Pocas veces en la historia institucional de la Argentina, una Asamblea Legislativa viene precedida por tanta expectativa como la que espera dejar inaugurada hoy el presidente de la República, ingeniero Mauricio Macri, ante las exigencias que le impone la Constitución Nacional y sus promesas de campaña. El jefe del Estado dará por iniciado el 134º período de sesiones ordinarias del Parlamento y será la primera vez que un presidente que no ha surgido de los partidos tradicionales, desde la restauración democrática, en 1983, se dirija a la ciudadanía.

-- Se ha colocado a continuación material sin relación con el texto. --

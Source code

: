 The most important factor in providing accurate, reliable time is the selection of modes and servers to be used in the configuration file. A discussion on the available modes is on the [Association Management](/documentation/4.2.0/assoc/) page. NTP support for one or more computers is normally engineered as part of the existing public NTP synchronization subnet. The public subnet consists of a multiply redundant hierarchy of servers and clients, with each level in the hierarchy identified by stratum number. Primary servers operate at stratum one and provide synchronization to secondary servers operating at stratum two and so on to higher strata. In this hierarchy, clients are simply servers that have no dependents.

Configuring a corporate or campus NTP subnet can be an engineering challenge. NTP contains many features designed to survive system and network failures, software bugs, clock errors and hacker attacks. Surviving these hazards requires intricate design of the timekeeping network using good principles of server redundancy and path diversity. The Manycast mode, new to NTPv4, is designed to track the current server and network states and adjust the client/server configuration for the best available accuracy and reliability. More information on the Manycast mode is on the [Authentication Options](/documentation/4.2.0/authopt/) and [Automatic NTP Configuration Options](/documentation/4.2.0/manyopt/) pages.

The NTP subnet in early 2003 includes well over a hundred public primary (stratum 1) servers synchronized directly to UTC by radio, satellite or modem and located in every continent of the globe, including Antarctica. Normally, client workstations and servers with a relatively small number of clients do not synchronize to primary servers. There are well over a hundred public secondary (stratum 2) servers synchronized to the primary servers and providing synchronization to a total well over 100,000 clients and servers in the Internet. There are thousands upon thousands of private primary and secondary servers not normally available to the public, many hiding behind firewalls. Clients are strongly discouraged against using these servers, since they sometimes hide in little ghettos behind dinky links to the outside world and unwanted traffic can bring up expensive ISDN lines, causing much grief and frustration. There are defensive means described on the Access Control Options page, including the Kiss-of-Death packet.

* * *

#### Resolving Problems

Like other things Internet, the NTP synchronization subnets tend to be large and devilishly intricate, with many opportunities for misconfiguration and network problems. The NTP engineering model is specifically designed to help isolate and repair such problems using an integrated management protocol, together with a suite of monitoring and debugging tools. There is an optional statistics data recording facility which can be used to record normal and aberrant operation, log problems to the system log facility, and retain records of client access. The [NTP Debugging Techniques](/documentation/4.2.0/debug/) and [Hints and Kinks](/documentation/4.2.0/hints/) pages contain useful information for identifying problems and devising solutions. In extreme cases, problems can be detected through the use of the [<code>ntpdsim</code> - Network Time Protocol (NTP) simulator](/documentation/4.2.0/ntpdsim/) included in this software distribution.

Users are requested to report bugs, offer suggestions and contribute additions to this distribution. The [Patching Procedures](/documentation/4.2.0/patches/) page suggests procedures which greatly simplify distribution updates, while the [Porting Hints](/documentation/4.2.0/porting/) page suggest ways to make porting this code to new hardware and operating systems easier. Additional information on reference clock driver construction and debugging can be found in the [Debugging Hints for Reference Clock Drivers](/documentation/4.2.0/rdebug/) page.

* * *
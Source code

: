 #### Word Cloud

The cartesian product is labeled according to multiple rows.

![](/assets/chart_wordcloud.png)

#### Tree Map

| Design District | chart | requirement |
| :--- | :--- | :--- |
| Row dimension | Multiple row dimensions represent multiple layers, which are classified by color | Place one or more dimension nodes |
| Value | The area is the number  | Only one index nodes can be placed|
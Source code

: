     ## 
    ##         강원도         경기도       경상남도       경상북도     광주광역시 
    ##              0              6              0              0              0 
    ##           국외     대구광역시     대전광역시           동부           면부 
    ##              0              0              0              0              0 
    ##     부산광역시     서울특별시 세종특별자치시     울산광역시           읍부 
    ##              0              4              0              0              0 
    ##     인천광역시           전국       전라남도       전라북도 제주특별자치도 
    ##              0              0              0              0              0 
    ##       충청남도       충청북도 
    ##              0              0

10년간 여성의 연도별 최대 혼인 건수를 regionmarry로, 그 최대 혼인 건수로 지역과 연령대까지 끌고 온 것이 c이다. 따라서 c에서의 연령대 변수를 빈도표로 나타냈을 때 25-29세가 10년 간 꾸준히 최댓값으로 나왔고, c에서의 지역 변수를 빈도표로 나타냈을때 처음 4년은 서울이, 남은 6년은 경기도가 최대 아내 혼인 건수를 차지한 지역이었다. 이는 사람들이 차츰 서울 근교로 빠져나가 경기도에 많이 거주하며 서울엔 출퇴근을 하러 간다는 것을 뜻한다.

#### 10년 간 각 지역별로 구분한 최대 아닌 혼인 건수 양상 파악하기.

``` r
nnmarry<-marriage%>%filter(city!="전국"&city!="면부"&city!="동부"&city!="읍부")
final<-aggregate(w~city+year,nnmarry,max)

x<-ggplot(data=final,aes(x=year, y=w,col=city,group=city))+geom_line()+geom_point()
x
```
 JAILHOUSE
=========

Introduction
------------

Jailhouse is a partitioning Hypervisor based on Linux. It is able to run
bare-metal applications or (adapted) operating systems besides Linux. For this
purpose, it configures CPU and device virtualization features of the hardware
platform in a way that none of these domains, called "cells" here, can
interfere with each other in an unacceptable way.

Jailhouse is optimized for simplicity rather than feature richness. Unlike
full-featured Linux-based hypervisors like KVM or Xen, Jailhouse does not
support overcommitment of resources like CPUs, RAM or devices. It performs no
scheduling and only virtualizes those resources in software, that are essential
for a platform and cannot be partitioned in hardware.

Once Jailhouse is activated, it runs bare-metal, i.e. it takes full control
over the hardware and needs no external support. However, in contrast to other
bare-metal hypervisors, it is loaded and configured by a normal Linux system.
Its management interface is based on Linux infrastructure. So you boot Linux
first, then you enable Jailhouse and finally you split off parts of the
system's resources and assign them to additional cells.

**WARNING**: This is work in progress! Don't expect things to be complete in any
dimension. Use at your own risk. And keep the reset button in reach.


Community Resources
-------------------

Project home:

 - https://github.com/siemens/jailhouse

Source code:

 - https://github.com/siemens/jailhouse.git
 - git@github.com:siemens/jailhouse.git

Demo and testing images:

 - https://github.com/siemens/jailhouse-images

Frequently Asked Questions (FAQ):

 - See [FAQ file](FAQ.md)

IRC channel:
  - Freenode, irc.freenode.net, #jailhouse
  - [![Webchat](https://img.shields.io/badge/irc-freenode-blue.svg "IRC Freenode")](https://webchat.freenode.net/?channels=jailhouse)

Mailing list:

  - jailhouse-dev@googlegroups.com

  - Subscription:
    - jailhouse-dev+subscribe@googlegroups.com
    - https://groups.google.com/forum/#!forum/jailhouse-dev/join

Un punto fundamental del mensaje de Macri a los senadores, diputados y miembros de la Corte de Justicia -transmitido por su primera cadena nacional-, que se espera conocer con precisión, es la situación del Estado al momento de asumir. El capítulo tercero de la Carta Magna, Atribuciones del Poder Ejecutivo, ordena al presidente en su artículo 99 ‘…dar cuenta del estado de la Nación, de las reformas prometidas por la Constitución, y recomendando a su consideración las medidas que juzgue necesarias y convenientes”, según indica el inciso octavo.
Precisar, aunque sea en términos generales, la herencia recibida, se ha tornado en un deber ineludible del gobierno de Cambiemos, porque omitir los casos de corrupción y despilfarro durante un largo período de administración discrecional del Poder Ejecutivo nacional, con la anuencia de un Congreso sumiso que convalidó muchas anomalías y abusos de poder, incluso transfiriendo al Gobierno facultades parlamentarias inalienables. De lo contrario, esta gestión de Macri se deberá hacer cargo de los problemas y situaciones políticas que olvide su mensaje, si mantiene la idea de no hablar del pasado.
Mirando al futuro inmediato, los proyectos de derogación de las leyes Cerrojo y Pago Soberano, por la necesidad de cerrar el capítulo de la deuda externa y así conseguir el acceso de financiamiento externo, tiene ahora un condimento especial al lograrse ayer en los tribunales de Nueva York, un acuerdo en torno a 4.653 millones de dólares por títulos en default, según el mediador en el litigio, Dan Pollack, un paso fundamental para dejar atrás un pleito de 15 años que pone cepo al crecimiento del país. Los cambios en el IVA y el ordenamiento del Estado, son otros trascendidos que se siguen con atención.